The Health 2.0 conference in San Francisco and related HealthCamp SFBay “unconference” were both forward-looking meetings on where health care will be heading in the next several years. One of the themes I want to pull out and examine in more detail is the use of virtual reality (VR) and avatars for a wide range of cognitive rehabilitation, testing, and training options.
Consider the following examples:
- Returning military service members with PTSD symptoms can be gradually desensitized and normalized to the triggers that cause flashbacks and many other disruptive PTSD symptoms through VR “exposure therapy”. The Veterans Administration and DoD are experimenting with very realistic VR systems that put a soldier back into a Humvee travelling down a street in Iraq, complete with local sensory elements like Arabic conversations, hot dry wind, cooking smells, etc. In fact, these VR experiments have been so accurate that the “reality” part of VR has to be dialed back a bit so that patients don’t become immediately overwhelmed.
- Addiction therapy and recovery is a potential application for VR systems. Dr. Ivana Steigman at Thrive Research is doing some interesting work with VR – think about helping a recovering alcoholic manage triggers with VR therapy that puts the patient in a comfortable bar, complete with music, cigarettes, the smell & sight of his favorite drink , etc. While it would be unethical for a therapist to physically take an addict into a triggering environment, the use of VR has some potential therapeutic benefits.

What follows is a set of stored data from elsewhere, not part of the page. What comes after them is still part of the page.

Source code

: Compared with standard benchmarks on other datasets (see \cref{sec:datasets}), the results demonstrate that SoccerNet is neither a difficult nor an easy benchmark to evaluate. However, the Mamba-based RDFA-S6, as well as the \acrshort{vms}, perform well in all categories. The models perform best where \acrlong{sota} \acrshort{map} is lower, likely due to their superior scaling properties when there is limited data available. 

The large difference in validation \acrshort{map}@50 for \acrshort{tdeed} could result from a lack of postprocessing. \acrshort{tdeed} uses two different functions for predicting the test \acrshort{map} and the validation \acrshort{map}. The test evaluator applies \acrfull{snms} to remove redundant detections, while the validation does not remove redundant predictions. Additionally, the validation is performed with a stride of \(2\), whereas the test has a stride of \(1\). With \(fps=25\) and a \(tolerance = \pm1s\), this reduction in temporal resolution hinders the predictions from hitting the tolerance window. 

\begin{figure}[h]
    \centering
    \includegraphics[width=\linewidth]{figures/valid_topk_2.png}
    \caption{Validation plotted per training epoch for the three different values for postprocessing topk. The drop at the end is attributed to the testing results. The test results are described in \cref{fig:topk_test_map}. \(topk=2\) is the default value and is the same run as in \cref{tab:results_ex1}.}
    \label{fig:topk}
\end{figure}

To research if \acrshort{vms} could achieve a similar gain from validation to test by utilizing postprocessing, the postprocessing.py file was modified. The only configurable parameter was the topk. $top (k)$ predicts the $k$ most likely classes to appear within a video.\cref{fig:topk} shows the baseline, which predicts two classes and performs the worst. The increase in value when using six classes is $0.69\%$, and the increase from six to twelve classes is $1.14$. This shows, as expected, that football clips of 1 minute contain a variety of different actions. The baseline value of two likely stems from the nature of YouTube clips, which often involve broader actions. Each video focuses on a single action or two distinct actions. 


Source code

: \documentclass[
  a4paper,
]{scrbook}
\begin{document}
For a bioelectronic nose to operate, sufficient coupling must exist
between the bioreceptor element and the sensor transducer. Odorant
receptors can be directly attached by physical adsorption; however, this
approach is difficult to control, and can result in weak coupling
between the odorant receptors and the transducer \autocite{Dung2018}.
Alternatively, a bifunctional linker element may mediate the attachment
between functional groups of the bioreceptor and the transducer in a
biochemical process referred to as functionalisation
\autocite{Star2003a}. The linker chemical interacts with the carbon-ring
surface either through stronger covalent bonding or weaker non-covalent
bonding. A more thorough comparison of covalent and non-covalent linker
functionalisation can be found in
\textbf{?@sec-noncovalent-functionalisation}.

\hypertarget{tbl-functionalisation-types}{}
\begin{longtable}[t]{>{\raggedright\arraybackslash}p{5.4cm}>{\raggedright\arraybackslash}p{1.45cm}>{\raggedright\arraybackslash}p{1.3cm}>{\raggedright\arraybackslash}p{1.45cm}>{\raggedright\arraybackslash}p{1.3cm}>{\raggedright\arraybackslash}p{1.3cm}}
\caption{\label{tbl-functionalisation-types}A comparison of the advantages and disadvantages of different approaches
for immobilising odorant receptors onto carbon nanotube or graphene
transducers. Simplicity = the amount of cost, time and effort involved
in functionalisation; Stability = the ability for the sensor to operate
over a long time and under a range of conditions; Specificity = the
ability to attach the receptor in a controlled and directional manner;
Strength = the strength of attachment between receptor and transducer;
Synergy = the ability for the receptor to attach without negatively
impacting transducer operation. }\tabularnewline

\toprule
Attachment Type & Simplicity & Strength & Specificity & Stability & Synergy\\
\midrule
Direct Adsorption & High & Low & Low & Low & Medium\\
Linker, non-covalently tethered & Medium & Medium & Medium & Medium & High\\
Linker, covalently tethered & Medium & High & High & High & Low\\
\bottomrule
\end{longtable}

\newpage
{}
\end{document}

- Adam Odessky from Orange Labs gave a great example at Health 2.0 of how a medical assistant avatar can handle brief, routine tasks for chronic conditions or rehabilitation tasks. The avatar was believable and reassuring, and I can see how these applications could spread rather quickly for a variety of health care needs.

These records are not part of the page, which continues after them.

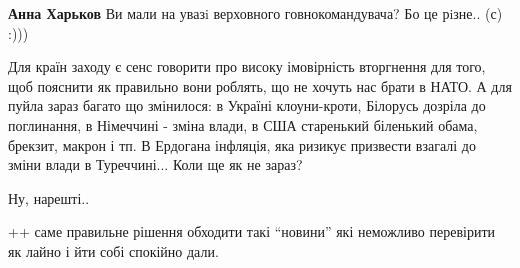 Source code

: \begin{itemize}
\begin{itemize} %
\textbf{Анна Харьков} Ви мали на увазi верховного говнокомандувача? Бо це рiзне.. (с) :)))
\end{itemize} %


Для країн заходу є сенс говорити про високу імовірність вторгнення для того,
щоб пояснити як правильно вони роблять, що не хочуть нас брати в НАТО. А для
пуйла зараз багато що змінилося: в Україні клоуни-кроти, Білорусь дозріла до
поглинання, в Німеччині - зміна влади, в США старенький біленький обама,
брекзит, макрон і тп. В Ердогана інфляція, яка ризикує призвести взагалі до
зміни влади в Туреччині... Коли ще як не зараз?

Ну, нарешті..


++ саме правильне рішення обходити такі \enquote{новини} які неможливо перевірити як
лайно і йти собі спокійно дали.

\end{itemize} %

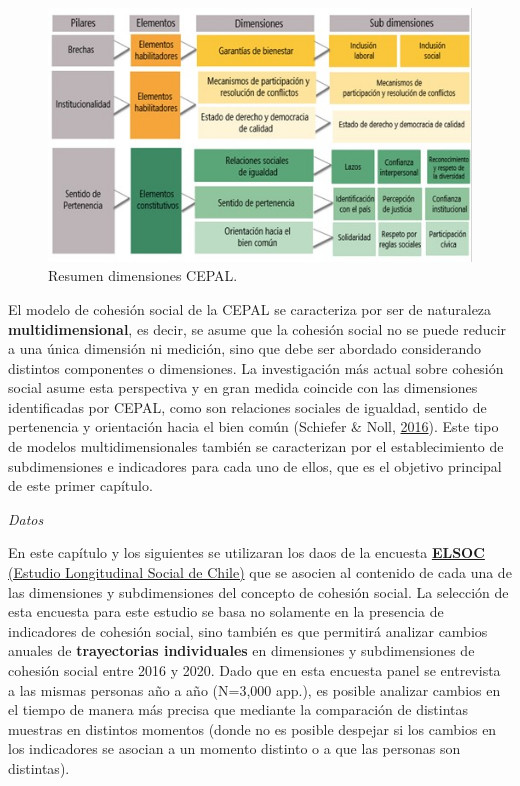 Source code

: \documentclass[
  12pt,
]{book}
\begin{document}
\begin{figure}[H]

{\centering \includegraphics[width=1\linewidth,height=1\textheight]{images/dimensiones-cepal} 

}

\caption{Resumen dimensiones CEPAL.}\label{fig:esquema-cepal}
\end{figure}

El modelo de cohesión social de la CEPAL se caracteriza por ser de naturaleza \textbf{multidimensional}, es decir, se asume que la cohesión social no se puede reducir a una única dimensión ni medición, sino que debe ser abordado considerando distintos componentes o dimensiones. La investigación más actual sobre cohesión social asume esta perspectiva y en gran medida coincide con las dimensiones identificadas por CEPAL, como son relaciones sociales de igualdad, sentido de pertenencia y orientación hacia el bien común (Schiefer \& Noll, \protect\hyperlink{ref-schiefer_essentials_2016}{2016}). Este tipo de modelos multidimensionales también se caracterizan por el establecimiento de subdimensiones e indicadores para cada uno de ellos, que es el objetivo principal de este primer capítulo.

\emph{Datos}

En este capítulo y los siguientes se utilizaran los daos de la encuesta \href{https://coes.cl/encuesta-panel/}{\textbf{ELSOC} (Estudio Longitudinal Social de Chile)} que se asocien al contenido de cada una de las dimensiones y subdimensiones del concepto de cohesión social. La selección de esta encuesta para este estudio se basa no solamente en la presencia de indicadores de cohesión social, sino también es que permitirá analizar cambios anuales de \textbf{trayectorias individuales} en dimensiones y subdimensiones de cohesión social entre 2016 y 2020. Dado que en esta encuesta panel se entrevista a las mismas personas año a año (N=3,000 app.), es posible analizar cambios en el tiempo de manera más precisa que mediante la comparación de distintas muestras en distintos momentos (donde no es posible despejar si los cambios en los indicadores se asocian a un momento distinto o a que las personas son distintas).
\end{document}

Post Traumatic Stress Disorder Therapy & Mitigation
Another emerging area VR and avatars is cognitive testing and training for employees of all stripes. In the health care industry, think about VR cognitive training for high activity/high stress environments like urban hospital ERs — making mistakes in VR training is a much better than in the actual ER environment.
A second example is training for health workers and family caretakers that care for moderate to severe Alzheimer’s/dementia patients. Imagine being able to confront situations in VR training, where Alzheimer’s patient avatars act out. This would be great training for home caretakers especially, as they may not have access to group support.